We lazen net in 2 Kronieken 34:19 dat Josia zijn kleren scheurde en neerviel. Wat een opmerkelijke tegenstelling tussen de nederige Josia die zich neerbuigt onder de werking van het Woord van God en de tegenwoordige moderne twijfelaars en ongelovigen. Mochten de mensen wijs worden en hun hart en geweten eerbiedig buigen in onderwerping aan het Woord van de levende God voordat die grote en verschrikkelijke dag des Heren komt. Het Woord van God zal stand houden in eeuwigheid. De Bijbel is duidelijk als we de volgende teksten lezen in Psalm 119:89 “Voor eeuwig, HEERE, staat Uw woord vast in de hemel” of Matthéüs 24:35 waarin staat: “De hemel en de aarde zullen voorbijgaan, maar mijn woorden zullen geenszins voorbijgaan.” Wat voor nut heeft het dan voor een mens het Woord van God te weerstaan? Dat is een ernstige vraag. We kunnen er wijsheid, inzicht en zegeningen mee winnen, maar zonder de Bijbel kunnen we alles verliezen.
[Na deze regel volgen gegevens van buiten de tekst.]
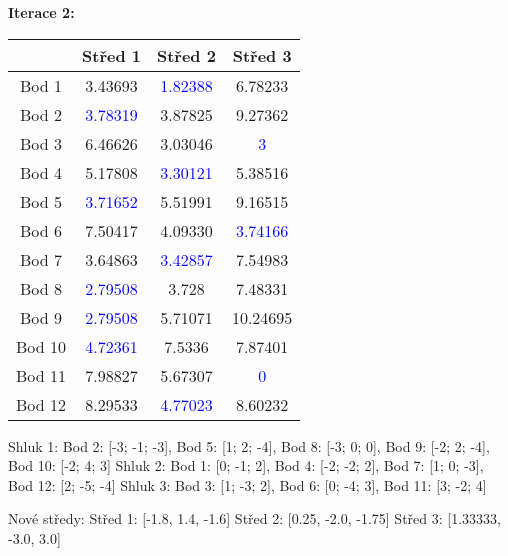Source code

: \documentclass[12pt]{article}
\begin{document}
\textbf{Iterace 2:} \newline
\begin{table}[!ht]
    \renewcommand{\arraystretch}{1.3}
    \centering
    \setlength{\tabcolsep}{20pt}
    \begin{tabular}{|c|c|c|c|}
    
    \hline
        & Střed 1 & Střed 2 & Střed 3 \\ \hline
        Bod 1 & 3.43693 & \textcolor{blue}{1.82388} & 6.78233  \\ \hline
        Bod 2 & \textcolor{blue}{3.78319} & 3.87825 & 9.27362 \\ \hline
        Bod 3 & 6.46626 & 3.03046 & \textcolor{blue}{3} \\ \hline
        Bod 4 & 5.17808 & \textcolor{blue}{3.30121} & 5.38516 \\ \hline
        Bod 5 & \textcolor{blue}{3.71652} & 5.51991 & 9.16515\\ \hline
        Bod 6 & 7.50417 & 4.09330 & \textcolor{blue}{3.74166} \\ \hline
        Bod 7 & 3.64863 & \textcolor{blue}{3.42857} & 7.54983 \\ \hline
        Bod 8 & \textcolor{blue}{2.79508} & 3.728 & 7.48331\\ \hline
        Bod 9 & \textcolor{blue}{2.79508} & 5.71071 & 10.24695 \\ \hline
        Bod 10 & \textcolor{blue}{4.72361} & 7.5336 & 7.87401 \\ \hline
        Bod 11 & 7.98827 & 5.67307 & \textcolor{blue}{0} \\ \hline
        Bod 12 & 8.29533 & \textcolor{blue}{4.77023} & 8.60232\\
    \hline
    \end{tabular}
    \label{tab:iterace1}
\end{table}
\newline
Shluk 1: Bod 2: [-3; -1; -3], Bod 5: [1; 2; -4], Bod 8: [-3; 0; 0], Bod 9: [-2; 2; -4], \newline 
\null\quad\quad\qquad   Bod 10: [-2; 4; 3] \newline
Shluk 2: Bod 1: [0; -1; 2],  Bod 4: [-2; -2; 2], Bod 7: [1; 0; -3], Bod 12: [2; -5; -4] \newline
Shluk 3: Bod 3: [1; -3; 2], Bod 6: [0; -4; 3], Bod 11: [3; -2; 4]

\vspace{0.5cm}

Nové středy: \newline
Střed 1: [-1.8, 1.4, -1.6] \newline
Střed 2: [0.25, -2.0, -1.75] \newline
Střed 3: [1.33333, -3.0, 3.0] \newline
\end{document}
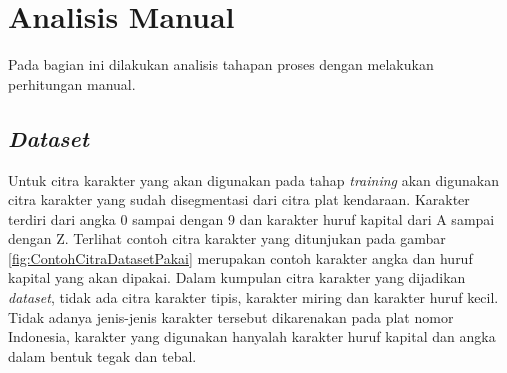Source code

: 
\section{Analisis Manual}
\noindent Pada bagian ini dilakukan analisis tahapan proses dengan melakukan perhitungan manual.\\

\subsection{\textit{Dataset}}
\noindent Untuk citra karakter yang akan digunakan pada tahap \textit{training} akan digunakan citra karakter yang sudah disegmentasi dari citra plat kendaraan. Karakter terdiri dari angka 0 sampai dengan 9 dan karakter huruf kapital dari A sampai dengan Z. Terlihat contoh citra karakter yang ditunjukan pada gambar \ref{fig:ContohCitraDatasetPakai} merupakan contoh karakter angka dan huruf kapital yang akan dipakai. Dalam kumpulan citra karakter yang dijadikan \textit{dataset}, tidak ada citra karakter tipis, karakter miring dan karakter huruf kecil. Tidak adanya jenis-jenis karakter tersebut dikarenakan pada plat nomor Indonesia, karakter yang digunakan hanyalah karakter huruf kapital dan angka dalam bentuk tegak dan tebal.

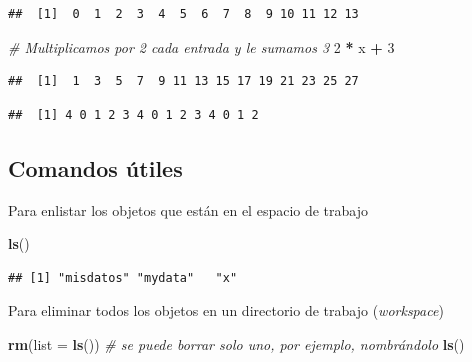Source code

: \documentclass[]{article}
\newenvironment{Shaded}{\begin{snugshade}}{\end{snugshade}}
\newcommand{\KeywordTok}[1]{\textcolor[rgb]{0.13,0.29,0.53}{\textbf{#1}}}
\newcommand{\DataTypeTok}[1]{\textcolor[rgb]{0.13,0.29,0.53}{#1}}
\newcommand{\DecValTok}[1]{\textcolor[rgb]{0.00,0.00,0.81}{#1}}
\newcommand{\StringTok}[1]{\textcolor[rgb]{0.31,0.60,0.02}{#1}}
\newcommand{\CommentTok}[1]{\textcolor[rgb]{0.56,0.35,0.01}{\textit{#1}}}
\newcommand{\OperatorTok}[1]{\textcolor[rgb]{0.81,0.36,0.00}{\textbf{#1}}}
\newcommand{\NormalTok}[1]{#1}
\begin{document}
\begin{verbatim}
##  [1]  0  1  2  3  4  5  6  7  8  9 10 11 12 13
\end{verbatim}

\begin{Shaded}
\begin{Highlighting}[]
\CommentTok{# Multiplicamos por 2 cada entrada y le sumamos 3}
\DecValTok{2} \OperatorTok{*}\StringTok{ }\NormalTok{x }\OperatorTok{+}\StringTok{ }\DecValTok{3}
\end{Highlighting}
\end{Shaded}

\begin{verbatim}
##  [1]  1  3  5  7  9 11 13 15 17 19 21 23 25 27
\end{verbatim}

\begin{Shaded}
\end{Shaded}

\begin{verbatim}
##  [1] 4 0 1 2 3 4 0 1 2 3 4 0 1 2
\end{verbatim}

\subsection{Comandos útiles}\label{comandos-utiles}

Para enlistar los objetos que están en el espacio de trabajo

\begin{Shaded}
\begin{Highlighting}[]
\KeywordTok{ls}\NormalTok{()}
\end{Highlighting}
\end{Shaded}

\begin{verbatim}
## [1] "misdatos" "mydata"   "x"
\end{verbatim}

Para eliminar todos los objetos en un directorio de trabajo
(\emph{workspace})

\begin{Shaded}
\begin{Highlighting}[]
\KeywordTok{rm}\NormalTok{(}\DataTypeTok{list =} \KeywordTok{ls}\NormalTok{()) }\CommentTok{# se puede borrar solo uno, por ejemplo, nombrándolo}
\KeywordTok{ls}\NormalTok{()}
\end{Highlighting}
\end{Shaded}
\end{document}
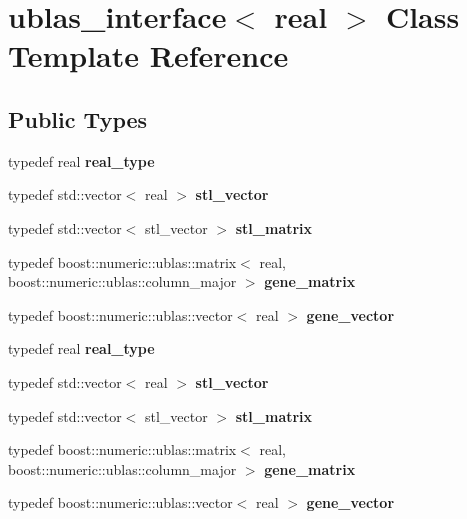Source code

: \hypertarget{classublas__interface}{}\section{ublas\+\_\+interface$<$ real $>$ Class Template Reference}
\label{classublas__interface}
\subsection*{Public Types}
\begin{DoxyCompactItemize}
\item 
\mbox{\label{classublas__interface_a24b220d867ddf8582c3b70786fb31ca7}} 
typedef real {\bfseries real\+\_\+type}
\item 
\mbox{\label{classublas__interface_ab781eafe583c10540b425c7c1251f366}} 
typedef std\+::vector$<$ real $>$ {\bfseries stl\+\_\+vector}
\item 
\mbox{\label{classublas__interface_ac38f512a6667170c77d1ec3ad30f5267}} 
typedef std\+::vector$<$ stl\+\_\+vector $>$ {\bfseries stl\+\_\+matrix}
\item 
\mbox{\label{classublas__interface_a0346fc1535af625113592c350892e703}} 
typedef boost\+::numeric\+::ublas\+::matrix$<$ real, boost\+::numeric\+::ublas\+::column\+\_\+major $>$ {\bfseries gene\+\_\+matrix}
\item 
\mbox{\label{classublas__interface_a84641db47b08b3e988cea0bc196185cc}} 
typedef boost\+::numeric\+::ublas\+::vector$<$ real $>$ {\bfseries gene\+\_\+vector}
\item 
\mbox{\label{classublas__interface_a24b220d867ddf8582c3b70786fb31ca7}} 
typedef real {\bfseries real\+\_\+type}
\item 
\mbox{\label{classublas__interface_ab781eafe583c10540b425c7c1251f366}} 
typedef std\+::vector$<$ real $>$ {\bfseries stl\+\_\+vector}
\item 
\mbox{\label{classublas__interface_ac38f512a6667170c77d1ec3ad30f5267}} 
typedef std\+::vector$<$ stl\+\_\+vector $>$ {\bfseries stl\+\_\+matrix}
\item 
\mbox{\label{classublas__interface_a0346fc1535af625113592c350892e703}} 
typedef boost\+::numeric\+::ublas\+::matrix$<$ real, boost\+::numeric\+::ublas\+::column\+\_\+major $>$ {\bfseries gene\+\_\+matrix}
\item 
\mbox{\label{classublas__interface_a84641db47b08b3e988cea0bc196185cc}} 
typedef boost\+::numeric\+::ublas\+::vector$<$ real $>$ {\bfseries gene\+\_\+vector}
\end{DoxyCompactItemize}
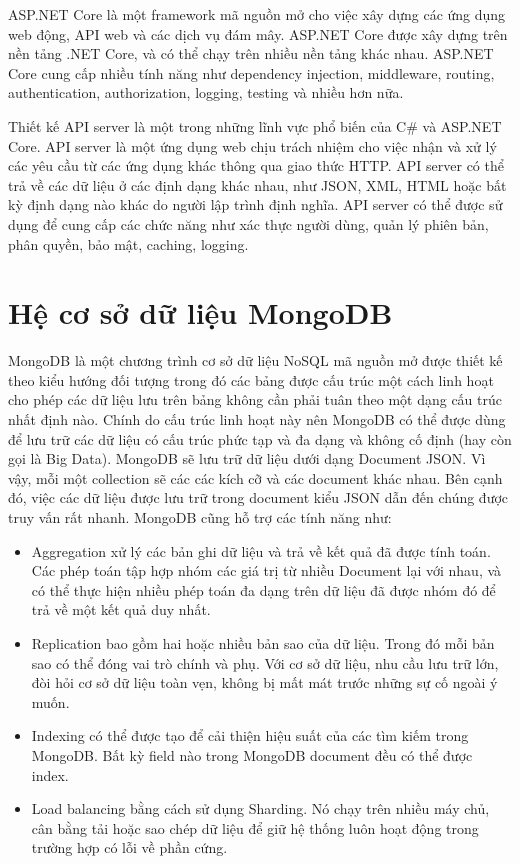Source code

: \documentclass[../DoAn.tex]{subfiles}
\begin{document}
ASP.NET Core là một framework mã nguồn mở cho việc xây dựng các ứng dụng web động, API web và các dịch vụ đám mây. ASP.NET Core được xây dựng trên nền tảng .NET Core, và có thể chạy trên nhiều nền tảng khác nhau. ASP.NET Core cung cấp nhiều tính năng như dependency injection, middleware, routing, authentication, authorization, logging, testing và nhiều hơn nữa.

Thiết kế API server là một trong những lĩnh vực phổ biến của C\# và ASP.NET Core. API server là một ứng dụng web chịu trách nhiệm cho việc nhận và xử lý các yêu cầu từ các ứng dụng khác thông qua giao thức HTTP. API server có thể trả về các dữ liệu ở các định dạng khác nhau, như JSON, XML, HTML hoặc bất kỳ định dạng nào khác do người lập trình định nghĩa. API server có thể được sử dụng để cung cấp các chức năng như xác thực người dùng, quản lý phiên bản, phân quyền, bảo mật, caching, logging.
\vfill
\break


\section{Hệ cơ sở dữ liệu MongoDB}
\label{section:3.2}
MongoDB là một chương trình cơ sở dữ liệu NoSQL mã nguồn mở được thiết kế theo kiểu hướng đối tượng trong đó các bảng được cấu trúc một cách linh hoạt cho phép các dữ liệu lưu trên bảng không cần phải tuân theo một dạng cấu trúc nhất định nào. Chính do cấu trúc linh hoạt này nên MongoDB có thể được dùng để lưu trữ các dữ liệu có cấu trúc phức tạp và đa dạng và không cố định (hay còn gọi là Big Data).
\break
MongoDB sẽ lưu trữ dữ liệu dưới dạng Document JSON. Vì vậy, mỗi một collection sẽ các các kích cỡ và các document khác nhau. Bên cạnh đó, việc các dữ liệu được lưu trữ trong document kiểu JSON dẫn đến chúng được truy vấn rất nhanh. MongoDB cũng hỗ trợ các tính năng như:
\begin{itemize}
    \item Aggregation xử lý các bản ghi dữ liệu và trả về kết quả đã được tính toán. Các phép toán tập hợp nhóm các giá trị từ nhiều Document lại với nhau, và có thể thực hiện nhiều phép toán đa dạng trên dữ liệu đã được nhóm đó để trả về một kết quả duy nhất.
    \item Replication bao gồm hai hoặc nhiều bản sao của dữ liệu. Trong đó mỗi bản sao có thể đóng vai trò chính và phụ. Với cơ sở dữ liệu, nhu cầu lưu trữ lớn, đòi hỏi cơ sở dữ liệu toàn vẹn, không bị mất mát trước những sự cố ngoài ý muốn.
    \item Indexing có thể được tạo để cải thiện hiệu suất của các tìm kiếm trong MongoDB. Bất kỳ field nào trong MongoDB document đều có thể được index.
    \item Load balancing bằng cách sử dụng Sharding. Nó chạy trên nhiều máy chủ, cân bằng tải hoặc sao chép dữ liệu để giữ hệ thống luôn hoạt động trong trường hợp có lỗi về phần cứng.
\end{itemize}
\end{document}

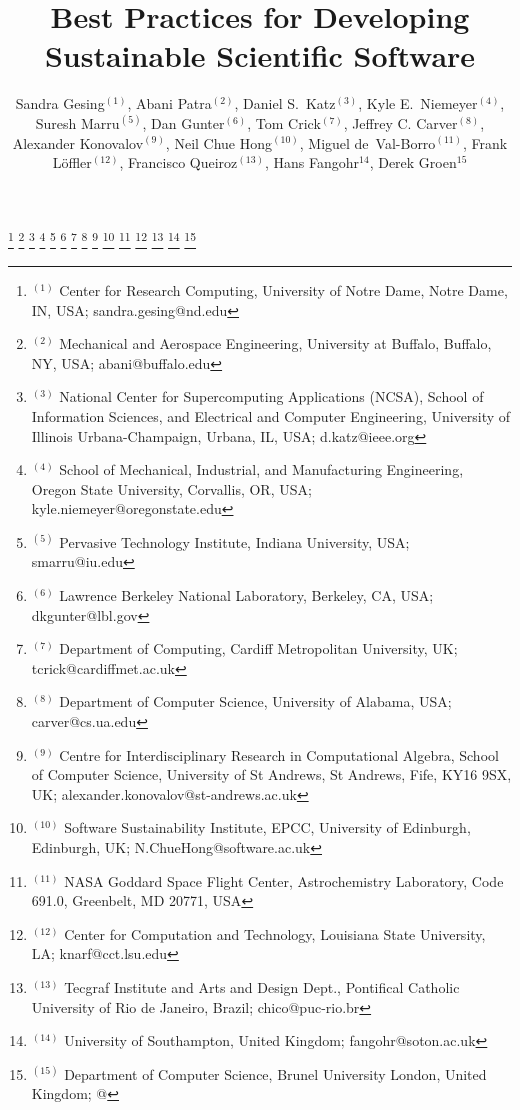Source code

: \documentclass[11pt, oneside]{amsart}
\begin{document}
\title[]{Best Practices for Developing Sustainable Scientific Software}

\author{Sandra Gesing$^{(1)}$,
Abani Patra$^{(2)}$,
Daniel S.\ Katz$^{(3)}$,
Kyle E.\ Niemeyer$^{(4)}$,
Suresh Marru$^{(5)}$,
Dan Gunter$^{(6)}$,
Tom Crick$^{(7)}$,
Jeffrey C. Carver$^{(8)}$,
Alexander Konovalov$^{(9)}$,
Neil Chue Hong$^{(10)}$,
Miguel de~Val-Borro$^{(11)}$,
Frank Löffler$^{(12)}$,
Francisco Queiroz$^{(13)}$,
Hans Fangohr$^{14}$,
Derek Groen$^{15}$
}

%
\thanks{{}$^{(1)}$ Center for Research Computing, University of Notre Dame, Notre Dame, IN, USA; sandra.gesing@nd.edu}
%
\thanks{{}$^{(2)}$ Mechanical and Aerospace Engineering, University at Buffalo, Buffalo, NY, USA; abani@buffalo.edu}
%
\thanks{{}$^{(3)}$ National Center for Supercomputing Applications (NCSA), School of Information Sciences, and Electrical and Computer Engineering, University of Illinois Urbana-Champaign, Urbana, IL, USA; d.katz@ieee.org}
%
\thanks{{}$^{(4)}$ School of Mechanical, Industrial, and Manufacturing Engineering, Oregon State University, Corvallis, OR, USA; kyle.niemeyer@oregonstate.edu}
%
\thanks{{}$^{(5)}$ Pervasive Technology Institute, Indiana University, USA; smarru@iu.edu}
%
\thanks{{}$^{(6)}$ Lawrence Berkeley National Laboratory, Berkeley, CA, USA; dkgunter@lbl.gov}
%
\thanks{{}$^{(7)}$ Department of Computing, Cardiff Metropolitan University, UK; tcrick@cardiffmet.ac.uk}
%
\thanks{{}$^{(8)}$ Department of Computer Science, University of Alabama, USA; carver@cs.ua.edu}
%
\thanks{{}$^{(9)}$  Centre for Interdisciplinary Research in Computational Algebra, School of Computer Science,
University of St Andrews, St Andrews, Fife, KY16 9SX, UK; alexander.konovalov@st-andrews.ac.uk}
%
\thanks{{}$^{(10)}$  Software Sustainability Institute, EPCC, University of Edinburgh, Edinburgh, UK; N.ChueHong@software.ac.uk}
% 
\thanks{{}$^{(11)}$ NASA Goddard Space Flight Center, Astrochemistry Laboratory, Code 691.0,
Greenbelt, MD 20771, USA}
%
\thanks{{}$^{(12)}$ Center for Computation and Technology, Louisiana State University, LA; knarf@cct.lsu.edu}
%
\thanks{{}$^{(13)}$ Tecgraf Institute and Arts and Design Dept., Pontifical Catholic University of Rio de Janeiro, Brazil; chico@puc-rio.br}
%
\thanks{{}$^{(14)}$ University of Southampton, United Kingdom; fangohr@soton.ac.uk}
%
\thanks{{}$^{(15)}$ Department of Computer Science, Brunel University London, United Kingdom; @}

\begin{abstract}


\end{abstract}
\end{document}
Volledige toewijding aan God

Josia was zo bedroefd dat hij bereid was de mededelingen van God te ontvangen via welk kanaal dan ook. Dat is zo mooi om te leren van hem. Josia wilde graag de wil van God kennen en doen. Het kwam er voor hem niet op aan welk instrument de stem van God gebruikte. Hij was bereid te luisteren en te gehoorzamen. Dat is hét fundament voor goddelijke leiding. In Psalm 25:9 staat: “Hij leidt zachtmoedigen in het recht, Hij leert zachtmoedigen Zijn weg.” Waren er maar meer van zulke zachtmoedige mensen onder ons, dan zou er minder verwarring, verschil van mening en woordenstrijd zijn. Als we nederig zouden zijn en overwinningen zouden behalen op ons eigen-ik, dan zouden we allemaal door God geleid en onderwezen kunnen worden. We zouden eensgezinder zijn, onderling en in de gemeente, allen hetzelfde sprekend en minder verdeeld en afgunstig naar elkaar zijn. Josia krijgt een volledig antwoord, zowel voor het volk als voor zichzelf. In 2 Kronieken 34:23-25 staat: “Zij zeide tot hen: Zo zegt de Here, de God van Israël: zegt tot de man die u tot Mij gezonden heeft: zo zegt de Here: zie, Ik breng onheil over deze plaats en over haar inwoners: al de vervloekingen die geschreven staan in het boek dat men de koning van Juda heeft voorgelezen; omdat zij Mij verlaten hebben en offers ontstoken voor andere goden, teneinde Mij te krenken met al de maaksels van hun handen. Daarom zal mijn gramschap zich uitstorten over deze plaats zonder geblust te worden.” Dit was de plechtige herhaling en bevestiging van dat wat de koning al had gehoord. Maar het kwam met frisse kracht, nadruk en belangstelling als een persoonlijke mededeling voor hem, die begon met deze zin: “zegt tot de man die u tot Mij gezonden heeft.”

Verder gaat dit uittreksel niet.